E’ un messaggio che contiene non solo la speranza di ragazzi ansiosi di dare un loro contributo per forgiare il futuro, ma anche e soprattutto la voglia di lasciare un segno profondo nel mondo in cui sono immersi; ed è un messaggio di grande responsabilità sociale.

Lo è sicuramente quella che l'architetto e l'urbanista esercitano con la loro opera, che incide immediatamente non solo nella vita del committente ma in quella di un'intera comunità, così come nelle emozioni delle persone destinate a vivere quei luoghi. Lascia un segno; e quindi, se questo segno è brutto, come purtroppo brutti sono i segni di molte nostre periferie, quei segni incidono anche nell'anima delle persone. Ce ne accorgiamo tutti i giorni: nei luoghi brutti è più difficile vivere; nei luoghi brutti si esprimono relazioni sociali difficili. Il messaggio di Renzo Piano in questo senso esprime straordinaria attenzione verso i luoghi dove interviene: esprime rispetto verso le persone, come avremo modo di apprezzare a fondo nell'esposizione che inaugureremo fra qualche ora nel Palazzo della Ragione.

Non siamo di fronte all'archi star che cala la sua opera come una sorta di astronave arrivata da Marte. Siamo di fronte all'artigiano che con la sua creatività, la sua arte entra nel tessuto, cerca di comprenderlo, cerca di immaginarlo vivo e vissuto nel momento in cui l'opera diventerà un tutt'uno con le persone. È un messaggio che dovremmo tutti fare nostro: tanto più chi, come chi vi parla, ha responsabilità verso la città. È un orizzonte verso cui tendere, consapevoli che una stagione è finita; e per fortuna, mi verrebbe da dire.

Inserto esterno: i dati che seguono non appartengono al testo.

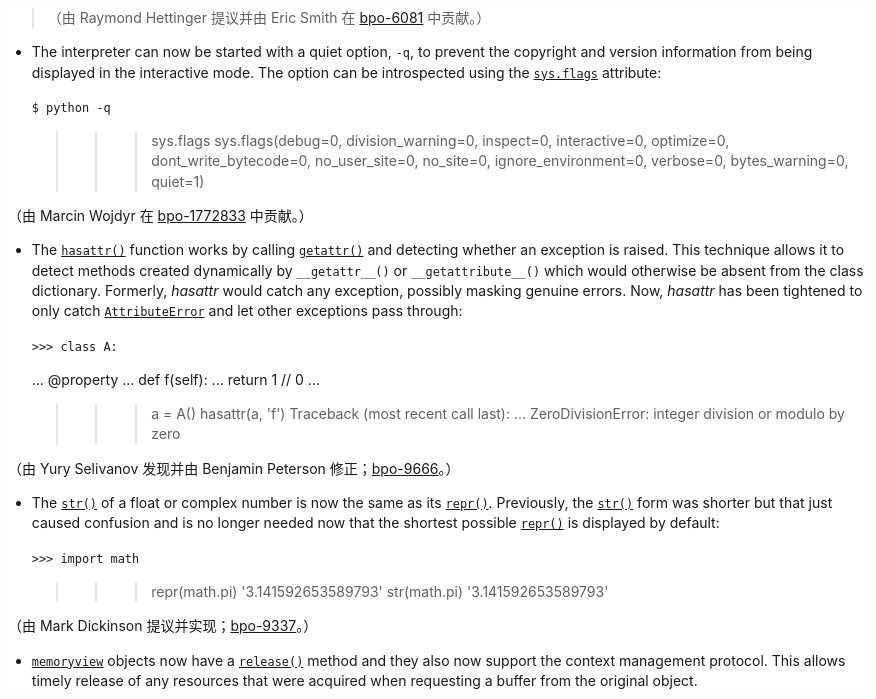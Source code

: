> （由 Raymond Hettinger 提议并由 Eric Smith 在 [bpo-6081](https://bugs.python.org/issue?@action=redirect&bpo=6081) 中贡献。）

  * The interpreter can now be started with a quiet option, `-q`, to prevent the copyright and version information from being displayed in the interactive mode. The option can be introspected using the [`sys.flags`](../library/sys.md#sys.flags "sys.flags") attribute:
    
        $ python -q
    >>> sys.flags
    sys.flags(debug=0, division_warning=0, inspect=0, interactive=0,
    optimize=0, dont_write_bytecode=0, no_user_site=0, no_site=0,
    ignore_environment=0, verbose=0, bytes_warning=0, quiet=1)
    

（由 Marcin Wojdyr 在 [bpo-1772833](https://bugs.python.org/issue?@action=redirect&bpo=1772833) 中贡献。）

  * The [`hasattr()`](../library/functions.md#hasattr "hasattr") function works by calling [`getattr()`](../library/functions.md#getattr "getattr") and detecting whether an exception is raised. This technique allows it to detect methods created dynamically by `__getattr__()` or `__getattribute__()` which would otherwise be absent from the class dictionary. Formerly, _hasattr_ would catch any exception, possibly masking genuine errors. Now, _hasattr_ has been tightened to only catch [`AttributeError`](../library/exceptions.md#AttributeError "AttributeError") and let other exceptions pass through:
    
        >>> class A:
    ...     @property
    ...     def f(self):
    ...         return 1 // 0
    ...
    >>> a = A()
    >>> hasattr(a, 'f')
    Traceback (most recent call last):
      ...
    ZeroDivisionError: integer division or modulo by zero
    

（由 Yury Selivanov 发现并由 Benjamin Peterson 修正；[bpo-9666](https://bugs.python.org/issue?@action=redirect&bpo=9666)。）

  * The [`str()`](../library/stdtypes.md#str "str") of a float or complex number is now the same as its [`repr()`](../library/functions.md#repr "repr"). Previously, the [`str()`](../library/stdtypes.md#str "str") form was shorter but that just caused confusion and is no longer needed now that the shortest possible [`repr()`](../library/functions.md#repr "repr") is displayed by default:
    
        >>> import math
    >>> repr(math.pi)
    '3.141592653589793'
    >>> str(math.pi)
    '3.141592653589793'
    

（由 Mark Dickinson 提议并实现；[bpo-9337](https://bugs.python.org/issue?@action=redirect&bpo=9337)。）

  * [`memoryview`](../library/stdtypes.md#memoryview "memoryview") objects now have a [`release()`](../library/stdtypes.md#memoryview.release "memoryview.release") method and they also now support the context management protocol. This allows timely release of any resources that were acquired when requesting a buffer from the original object.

È finita la stagione della gratuita espansione edilizia, spesso portatrice di forme banali e omologanti, che ha deturpato buona parte dei nostri territori. La nostra azione dovrebbe sempre essere guidata dal bene comune, dallo stare bene delle persone dentro ai luoghi, dal creare luoghi che esprimano l’identità di chi li vive. Si tratta di un esercizio difficile che solo con una visione alta degli interessi in gioco, non solo dunque quelli immediati del committente, può dare quel respiro indispensabile affinché le cose vivano anche dopo di noi. E non è un caso che, come quest’aula o il palazzo della ragione, con l'intero tessuto cittadino in cui sono inseriti, siano ancor oggi esempi straordinari di architettura che si fa bellezza.

La sfida dei prossimi anni sarà restituire ai luoghi figli della lunga stagione del secondo dopoguerra un'anima, un'identità, incamminandoci sulla strada della rigenerazione urbana, della ricucitura dei tessuti, del rammendo delle nostre periferie, come dice Renzo Piano. Rammendare, ricucire, ritessere relazioni, esaltare l'unicità e la personalità dei luoghi. Sono queste le sfide per chi amministra con lo sguardo rivolto al futuro, ma anche per i professionisti che sempre di più dovranno diventare cantori della bellezza.

E consentitemi di concludere con le parole che Renzo Piano al Senato attribuisce all'amico Claudio Abbado, parole di speranza e di impegno che devono diventare un faro per ognuno di noi: "la bellezza salverà il mondo e lo salverà una persona alla volta. Sì, una persona alla volta, ma lo salverà".

Vi ringrazio e ringrazio il maestro per aver scelto Padova per raccontare il suo viaggio dentro alle città.